After the rib is adjusted, light stretches can be helpful. You can prevent recurrence by stretching and doing stability exercises after treatment to improve joint rib support; once your rib dislocates, you are more susceptible to future dislocation.
Rib dislocation and the ribcage structure
A dislocated rib is mainly an injury that occurs when one or more ribs move from their normal positioning within the chest cavity.
The ribs are a framework of bones within the thoracic cavity. They protect the thoracic organs but mainly aid in respiration- they allow for chest expansion and contraction when breathing. Additionally, they offer spine stability and enable body movement. They have multiple muscular attachments to the bigger muscles on the back and the shoulder girdle. They also have smaller muscle attachments in between that form the muscles between them, the intercostal muscles.
The ribs are a combination of 12 pairs of bones that are curved in nature. The “true ribs,” or the first seven pairs, are joined directly to the sternum or the breastbone. The “false ribs,” which are the eighth to the tenth pairs, are not directly attached to the sternum. They, however, are indirectly connected by cartilage to cartilage connections (interchondral joints). The “floating ribs” or the eleventh and twelfth pairs are the lower ribs and do not connect in front.

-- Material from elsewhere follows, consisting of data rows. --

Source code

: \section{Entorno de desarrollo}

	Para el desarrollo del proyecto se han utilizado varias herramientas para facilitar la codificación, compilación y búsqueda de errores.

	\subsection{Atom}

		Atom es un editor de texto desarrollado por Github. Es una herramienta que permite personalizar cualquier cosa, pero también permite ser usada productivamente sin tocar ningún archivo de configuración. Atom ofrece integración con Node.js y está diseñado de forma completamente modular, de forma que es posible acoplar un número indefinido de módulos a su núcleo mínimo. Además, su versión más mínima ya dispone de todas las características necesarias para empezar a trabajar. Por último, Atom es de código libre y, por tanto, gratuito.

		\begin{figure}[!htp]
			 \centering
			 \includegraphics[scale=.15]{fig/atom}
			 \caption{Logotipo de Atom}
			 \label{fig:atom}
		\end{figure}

Every rib has a nerve connection located directly underneath it, the intercostal nerves. They give the skin sensation and provide the parietal pleura with innervation. The parietal pleura is the lung surrounding tissue that gives them and the ribcage glide.

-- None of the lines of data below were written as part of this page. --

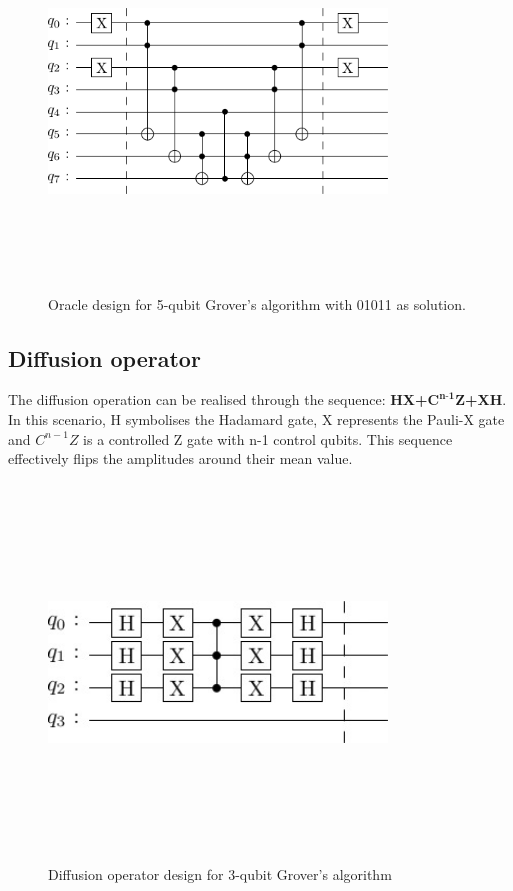 \documentclass[conference]{IEEEtran}
\begin{document}
\begin{figure}[htbp]
	\centerline{\includegraphics[width=9cm,height=10cm,keepaspectratio]{5-qubit-01011.png}}
	\caption{Oracle design for 5-qubit Grover's algorithm with 01011 as solution.}
	\label{fig:5-qubit}
\end{figure}

\subsection{Diffusion operator}
The diffusion operation can be realised through the sequence: \textbf{HX+$\textbf{C}^{\textbf{n-1}}\textbf{Z}$+XH}. In this scenario, H symbolises
the Hadamard gate, X represents the Pauli-X gate and $C^{n-1}Z$ is a controlled Z gate with n-1 control qubits. This sequence effectively flips the amplitudes around their
mean value.

\begin{figure}[htbp]
	\centerline{\includegraphics[width=9cm,height=10cm,keepaspectratio]{3-qubit-diff.png}}
	\caption{Diffusion operator design for 3-qubit Grover’s algorithm}
	\label{3diff}
\end{figure}
\end{document}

Even though most people think of the ribcage as a stationary structure, it is somewhat flexible.
Ever noticed how, when inhaling, the chest expands? Every rib is joined to the spine by three back joints and joined to the breastbone by one front joint. These joints are small, but they also allow some movement. Due to that, the ribs do not cause breathing impairment. Instead, they rise and fall every time you breathe. Breathing is involuntary, and therefore avoiding such joint movement is impossible.
Rib dislocation can occur in any part of the ribcage- front, side, or back. It often may be confused with conditions such as heartburn, pleurisy, esophageal reflux disease, or even a heart condition. Because the “false ribs” are not directly attached to the sternum, they are more prone to excessive movement. The hypermobility gives them a higher risk of dislocation than the other ribs. Rib dislocation mainly occurs on one side of the rib cage, but rarely, it can occur on both sides.
A dislocated rib is a musculoskeletal condition that can be extremely painful within the chest, abdomen, or back. Ribs that shift out of place can also result in many sensitive issues such as pressure on nerves and difficulty maintaining physical activity. That is why you should visit a doctor immediately upon suspicion. They can help you diagnose your injury accurately and help fix your problem. Additionally, they can assist you by further advising for effective chiropractic care or physical therapy. Since some of the causes of rib dislocation are preventable, you must take any measures necessary to prevent occurrence and recurrence.